━━━━━ STUDY MATERIAL
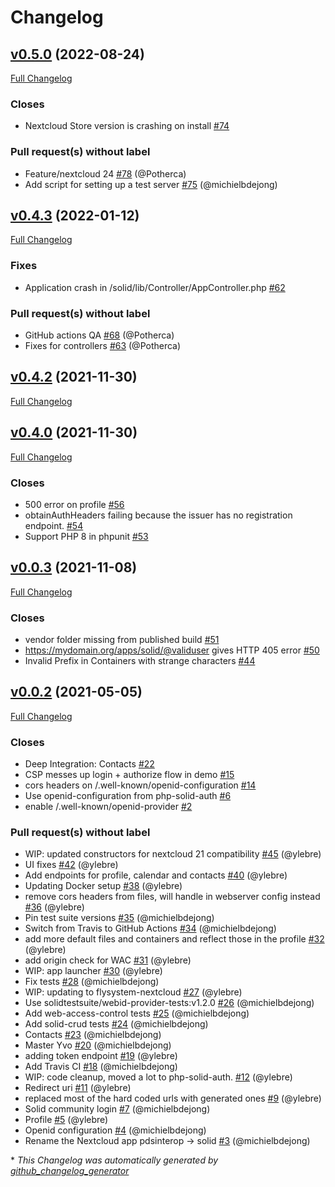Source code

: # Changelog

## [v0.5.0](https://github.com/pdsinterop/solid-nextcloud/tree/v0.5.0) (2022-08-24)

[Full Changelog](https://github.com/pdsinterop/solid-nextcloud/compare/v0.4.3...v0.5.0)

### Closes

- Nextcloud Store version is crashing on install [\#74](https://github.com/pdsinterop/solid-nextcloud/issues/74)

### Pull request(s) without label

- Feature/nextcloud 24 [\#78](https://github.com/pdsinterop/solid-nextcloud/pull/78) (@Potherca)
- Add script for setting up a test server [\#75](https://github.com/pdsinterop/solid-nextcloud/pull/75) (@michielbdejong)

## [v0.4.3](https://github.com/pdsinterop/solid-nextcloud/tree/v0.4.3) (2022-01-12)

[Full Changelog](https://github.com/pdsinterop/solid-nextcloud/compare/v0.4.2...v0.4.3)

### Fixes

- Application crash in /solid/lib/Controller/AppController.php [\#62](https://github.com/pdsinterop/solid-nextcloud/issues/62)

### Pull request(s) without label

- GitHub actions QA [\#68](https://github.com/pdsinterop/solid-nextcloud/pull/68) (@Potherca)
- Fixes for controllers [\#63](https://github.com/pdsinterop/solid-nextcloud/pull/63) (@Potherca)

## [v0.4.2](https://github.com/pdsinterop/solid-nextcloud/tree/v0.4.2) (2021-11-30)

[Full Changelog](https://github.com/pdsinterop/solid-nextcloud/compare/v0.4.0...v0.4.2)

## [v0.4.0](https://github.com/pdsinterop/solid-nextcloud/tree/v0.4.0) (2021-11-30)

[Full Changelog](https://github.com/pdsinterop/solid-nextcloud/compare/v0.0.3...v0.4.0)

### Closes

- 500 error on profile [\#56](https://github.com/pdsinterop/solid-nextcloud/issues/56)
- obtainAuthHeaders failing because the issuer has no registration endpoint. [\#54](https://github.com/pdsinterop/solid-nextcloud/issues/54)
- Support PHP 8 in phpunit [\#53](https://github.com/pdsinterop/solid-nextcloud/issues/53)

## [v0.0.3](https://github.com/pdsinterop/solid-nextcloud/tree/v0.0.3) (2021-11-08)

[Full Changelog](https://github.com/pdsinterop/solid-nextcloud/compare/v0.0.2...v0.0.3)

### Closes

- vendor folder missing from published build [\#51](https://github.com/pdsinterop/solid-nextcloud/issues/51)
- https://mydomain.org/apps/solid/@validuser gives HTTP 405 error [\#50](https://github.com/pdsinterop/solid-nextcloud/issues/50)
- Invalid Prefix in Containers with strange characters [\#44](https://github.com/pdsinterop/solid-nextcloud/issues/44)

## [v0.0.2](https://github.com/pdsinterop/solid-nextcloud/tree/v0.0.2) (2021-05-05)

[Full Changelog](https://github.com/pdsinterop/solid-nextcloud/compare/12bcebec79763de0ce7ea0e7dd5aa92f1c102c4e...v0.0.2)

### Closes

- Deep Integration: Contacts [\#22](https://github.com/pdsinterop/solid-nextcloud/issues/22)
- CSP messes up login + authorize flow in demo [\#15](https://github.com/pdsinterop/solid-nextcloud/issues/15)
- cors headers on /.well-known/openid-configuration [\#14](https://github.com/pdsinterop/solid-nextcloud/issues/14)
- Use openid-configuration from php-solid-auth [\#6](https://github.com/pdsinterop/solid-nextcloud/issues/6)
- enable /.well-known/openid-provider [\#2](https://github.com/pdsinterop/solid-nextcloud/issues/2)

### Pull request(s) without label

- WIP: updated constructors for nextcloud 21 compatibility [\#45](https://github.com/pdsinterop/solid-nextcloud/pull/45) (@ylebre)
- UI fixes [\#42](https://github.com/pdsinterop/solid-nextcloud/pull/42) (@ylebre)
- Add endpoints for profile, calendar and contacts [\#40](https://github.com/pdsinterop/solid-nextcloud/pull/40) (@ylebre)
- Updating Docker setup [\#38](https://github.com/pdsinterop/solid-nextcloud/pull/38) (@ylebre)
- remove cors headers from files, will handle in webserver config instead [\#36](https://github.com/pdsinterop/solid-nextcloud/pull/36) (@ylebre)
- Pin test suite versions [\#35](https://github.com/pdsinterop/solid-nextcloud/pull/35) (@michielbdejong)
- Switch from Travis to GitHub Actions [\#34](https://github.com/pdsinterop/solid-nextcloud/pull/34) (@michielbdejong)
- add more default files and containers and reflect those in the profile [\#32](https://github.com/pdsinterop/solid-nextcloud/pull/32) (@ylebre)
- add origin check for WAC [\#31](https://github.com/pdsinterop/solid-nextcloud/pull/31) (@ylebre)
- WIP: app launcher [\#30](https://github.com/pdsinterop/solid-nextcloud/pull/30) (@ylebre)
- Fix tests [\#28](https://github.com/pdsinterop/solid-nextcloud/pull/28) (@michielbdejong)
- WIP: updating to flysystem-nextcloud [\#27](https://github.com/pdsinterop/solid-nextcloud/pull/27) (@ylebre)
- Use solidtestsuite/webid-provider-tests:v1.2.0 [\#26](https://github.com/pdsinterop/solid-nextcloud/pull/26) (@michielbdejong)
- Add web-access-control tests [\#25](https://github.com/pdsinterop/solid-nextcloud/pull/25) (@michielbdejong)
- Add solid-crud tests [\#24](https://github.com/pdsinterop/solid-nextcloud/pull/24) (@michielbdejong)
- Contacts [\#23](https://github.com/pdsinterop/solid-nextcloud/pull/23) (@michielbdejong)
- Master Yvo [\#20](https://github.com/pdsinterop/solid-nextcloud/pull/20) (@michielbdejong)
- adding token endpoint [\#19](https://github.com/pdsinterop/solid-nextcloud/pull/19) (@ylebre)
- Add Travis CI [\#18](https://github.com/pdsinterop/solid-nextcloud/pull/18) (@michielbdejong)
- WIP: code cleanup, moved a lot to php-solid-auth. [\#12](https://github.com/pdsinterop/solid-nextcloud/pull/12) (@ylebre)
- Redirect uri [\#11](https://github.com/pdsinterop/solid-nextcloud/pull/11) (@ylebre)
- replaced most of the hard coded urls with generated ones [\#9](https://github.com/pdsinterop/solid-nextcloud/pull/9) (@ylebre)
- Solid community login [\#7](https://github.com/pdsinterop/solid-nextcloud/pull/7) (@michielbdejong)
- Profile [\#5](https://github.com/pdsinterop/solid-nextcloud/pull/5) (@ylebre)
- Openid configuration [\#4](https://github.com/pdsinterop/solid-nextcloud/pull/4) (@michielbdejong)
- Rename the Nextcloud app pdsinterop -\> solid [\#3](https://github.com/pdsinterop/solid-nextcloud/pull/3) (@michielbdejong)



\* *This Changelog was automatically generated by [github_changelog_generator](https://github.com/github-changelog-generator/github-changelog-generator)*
━━━━━━━━━━
▶ [WORK REQUEST]:
What lines above contain "well"? Copy them out.

▶ [RESPONSE BELOW]:
- cors headers on /.well-known/openid-configuration [\#14](https://github.com/pdsinterop/solid-nextcloud/issues/14)
- enable /.well-known/openid-provider [\#2](https://github.com/pdsinterop/solid-nextcloud/issues/2)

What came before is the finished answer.